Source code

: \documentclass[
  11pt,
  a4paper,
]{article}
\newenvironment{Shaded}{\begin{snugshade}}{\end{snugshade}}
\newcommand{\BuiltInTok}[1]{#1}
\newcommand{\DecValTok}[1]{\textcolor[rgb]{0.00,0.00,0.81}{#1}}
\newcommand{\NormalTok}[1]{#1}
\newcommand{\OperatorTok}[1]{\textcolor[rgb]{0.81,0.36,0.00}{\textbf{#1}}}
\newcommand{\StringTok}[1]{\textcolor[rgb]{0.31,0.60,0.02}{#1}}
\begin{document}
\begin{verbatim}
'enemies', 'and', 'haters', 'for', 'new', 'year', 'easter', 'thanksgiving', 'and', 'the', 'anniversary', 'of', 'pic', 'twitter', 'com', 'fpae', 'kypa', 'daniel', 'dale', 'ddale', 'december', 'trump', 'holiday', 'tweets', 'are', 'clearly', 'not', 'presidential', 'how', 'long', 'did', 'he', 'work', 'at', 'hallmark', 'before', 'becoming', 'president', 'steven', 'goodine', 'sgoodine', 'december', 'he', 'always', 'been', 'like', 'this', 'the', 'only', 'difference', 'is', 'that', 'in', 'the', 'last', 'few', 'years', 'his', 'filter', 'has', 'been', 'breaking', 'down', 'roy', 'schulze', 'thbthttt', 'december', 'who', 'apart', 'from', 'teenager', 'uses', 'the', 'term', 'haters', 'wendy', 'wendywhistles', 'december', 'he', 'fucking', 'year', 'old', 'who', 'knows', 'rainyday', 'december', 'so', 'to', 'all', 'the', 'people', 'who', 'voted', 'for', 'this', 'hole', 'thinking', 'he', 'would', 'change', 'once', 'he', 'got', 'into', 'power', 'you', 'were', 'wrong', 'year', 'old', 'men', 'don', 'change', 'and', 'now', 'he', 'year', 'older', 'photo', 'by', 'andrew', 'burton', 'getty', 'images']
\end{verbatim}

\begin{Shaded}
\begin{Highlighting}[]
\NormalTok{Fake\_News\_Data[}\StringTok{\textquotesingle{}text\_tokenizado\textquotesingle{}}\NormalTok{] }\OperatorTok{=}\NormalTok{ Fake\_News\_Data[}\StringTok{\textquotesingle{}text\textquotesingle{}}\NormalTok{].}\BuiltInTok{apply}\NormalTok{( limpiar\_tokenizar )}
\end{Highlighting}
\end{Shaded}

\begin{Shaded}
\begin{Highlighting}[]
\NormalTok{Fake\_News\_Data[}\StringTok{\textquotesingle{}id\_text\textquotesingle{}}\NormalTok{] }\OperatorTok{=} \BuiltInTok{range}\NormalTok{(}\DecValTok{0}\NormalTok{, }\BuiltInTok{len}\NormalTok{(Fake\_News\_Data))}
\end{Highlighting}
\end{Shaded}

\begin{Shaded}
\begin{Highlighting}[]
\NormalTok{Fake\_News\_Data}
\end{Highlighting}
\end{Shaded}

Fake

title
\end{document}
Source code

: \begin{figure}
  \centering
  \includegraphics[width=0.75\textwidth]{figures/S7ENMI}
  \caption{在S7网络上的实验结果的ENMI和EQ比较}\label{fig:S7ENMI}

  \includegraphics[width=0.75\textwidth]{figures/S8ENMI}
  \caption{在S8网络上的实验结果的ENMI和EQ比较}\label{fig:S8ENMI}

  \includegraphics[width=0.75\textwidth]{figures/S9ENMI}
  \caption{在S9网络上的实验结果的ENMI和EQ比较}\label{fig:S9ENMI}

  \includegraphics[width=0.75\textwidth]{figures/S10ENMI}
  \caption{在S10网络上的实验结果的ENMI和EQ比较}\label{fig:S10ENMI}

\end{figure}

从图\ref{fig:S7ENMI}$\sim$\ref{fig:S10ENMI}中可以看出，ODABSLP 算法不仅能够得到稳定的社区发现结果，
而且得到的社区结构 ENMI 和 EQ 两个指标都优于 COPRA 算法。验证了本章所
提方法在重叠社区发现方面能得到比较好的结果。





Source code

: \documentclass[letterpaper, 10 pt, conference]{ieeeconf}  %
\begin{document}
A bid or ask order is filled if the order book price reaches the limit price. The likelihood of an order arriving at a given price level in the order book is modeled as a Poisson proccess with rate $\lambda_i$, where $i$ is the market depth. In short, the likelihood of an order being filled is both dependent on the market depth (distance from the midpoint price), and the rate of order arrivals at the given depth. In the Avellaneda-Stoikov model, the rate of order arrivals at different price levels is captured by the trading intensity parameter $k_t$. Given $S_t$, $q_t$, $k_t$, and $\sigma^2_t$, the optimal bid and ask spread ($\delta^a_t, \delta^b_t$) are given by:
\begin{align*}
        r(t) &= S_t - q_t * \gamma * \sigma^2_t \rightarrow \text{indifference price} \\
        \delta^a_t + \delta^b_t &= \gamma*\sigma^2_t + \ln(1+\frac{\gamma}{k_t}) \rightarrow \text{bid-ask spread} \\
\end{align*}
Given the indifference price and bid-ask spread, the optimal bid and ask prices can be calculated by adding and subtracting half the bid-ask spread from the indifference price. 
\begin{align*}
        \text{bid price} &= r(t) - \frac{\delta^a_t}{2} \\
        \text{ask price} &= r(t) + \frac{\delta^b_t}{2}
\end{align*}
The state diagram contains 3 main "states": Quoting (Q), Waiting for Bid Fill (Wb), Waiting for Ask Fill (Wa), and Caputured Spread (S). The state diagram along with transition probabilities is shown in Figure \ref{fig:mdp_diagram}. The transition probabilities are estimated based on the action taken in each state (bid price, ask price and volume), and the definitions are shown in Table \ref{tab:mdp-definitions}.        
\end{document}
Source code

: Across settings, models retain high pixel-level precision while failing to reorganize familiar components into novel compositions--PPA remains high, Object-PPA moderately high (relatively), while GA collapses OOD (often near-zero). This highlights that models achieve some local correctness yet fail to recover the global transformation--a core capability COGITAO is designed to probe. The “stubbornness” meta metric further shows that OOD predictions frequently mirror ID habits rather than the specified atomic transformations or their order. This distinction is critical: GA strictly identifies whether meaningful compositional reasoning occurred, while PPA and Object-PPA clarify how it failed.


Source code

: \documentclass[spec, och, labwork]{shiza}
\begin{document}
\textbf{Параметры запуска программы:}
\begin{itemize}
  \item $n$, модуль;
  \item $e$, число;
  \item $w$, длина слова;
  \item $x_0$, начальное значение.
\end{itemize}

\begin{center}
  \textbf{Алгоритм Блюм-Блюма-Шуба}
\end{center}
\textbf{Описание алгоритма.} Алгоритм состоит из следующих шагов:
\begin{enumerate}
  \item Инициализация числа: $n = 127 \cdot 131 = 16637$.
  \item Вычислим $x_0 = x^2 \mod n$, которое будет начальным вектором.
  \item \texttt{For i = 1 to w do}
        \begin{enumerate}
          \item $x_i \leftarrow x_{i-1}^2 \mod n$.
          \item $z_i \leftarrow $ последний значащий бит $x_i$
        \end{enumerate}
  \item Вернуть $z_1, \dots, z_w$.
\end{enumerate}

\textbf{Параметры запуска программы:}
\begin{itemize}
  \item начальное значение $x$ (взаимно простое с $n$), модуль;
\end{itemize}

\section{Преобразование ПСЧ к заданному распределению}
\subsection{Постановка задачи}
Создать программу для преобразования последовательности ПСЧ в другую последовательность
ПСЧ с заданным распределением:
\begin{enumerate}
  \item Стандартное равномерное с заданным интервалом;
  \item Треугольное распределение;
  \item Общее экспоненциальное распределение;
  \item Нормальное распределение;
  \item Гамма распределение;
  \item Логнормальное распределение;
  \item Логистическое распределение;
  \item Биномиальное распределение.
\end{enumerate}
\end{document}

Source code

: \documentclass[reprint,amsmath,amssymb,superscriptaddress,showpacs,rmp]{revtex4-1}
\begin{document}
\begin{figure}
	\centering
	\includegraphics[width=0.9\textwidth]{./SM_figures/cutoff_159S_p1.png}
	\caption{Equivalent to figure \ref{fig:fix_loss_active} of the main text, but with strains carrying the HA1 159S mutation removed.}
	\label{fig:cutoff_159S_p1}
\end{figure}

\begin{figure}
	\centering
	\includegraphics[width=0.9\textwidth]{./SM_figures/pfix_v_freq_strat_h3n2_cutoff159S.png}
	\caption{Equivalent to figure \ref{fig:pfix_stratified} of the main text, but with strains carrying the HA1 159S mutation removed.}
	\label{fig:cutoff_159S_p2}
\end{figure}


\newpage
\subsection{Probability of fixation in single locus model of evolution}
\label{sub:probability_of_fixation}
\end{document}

▶ [Exercise brief] The required output is a copy of each line in the records where the string "textbf" occurs.

▶ [Final answer]
\newcommand{\OperatorTok}[1]{\textcolor[rgb]{0.81,0.36,0.00}{\textbf{#1}}}
\textbf{Параметры запуска программы:}
  \textbf{Алгоритм Блюм-Блюма-Шуба}
\textbf{Описание алгоритма.} Алгоритм состоит из следующих шагов:
\textbf{Параметры запуска программы:}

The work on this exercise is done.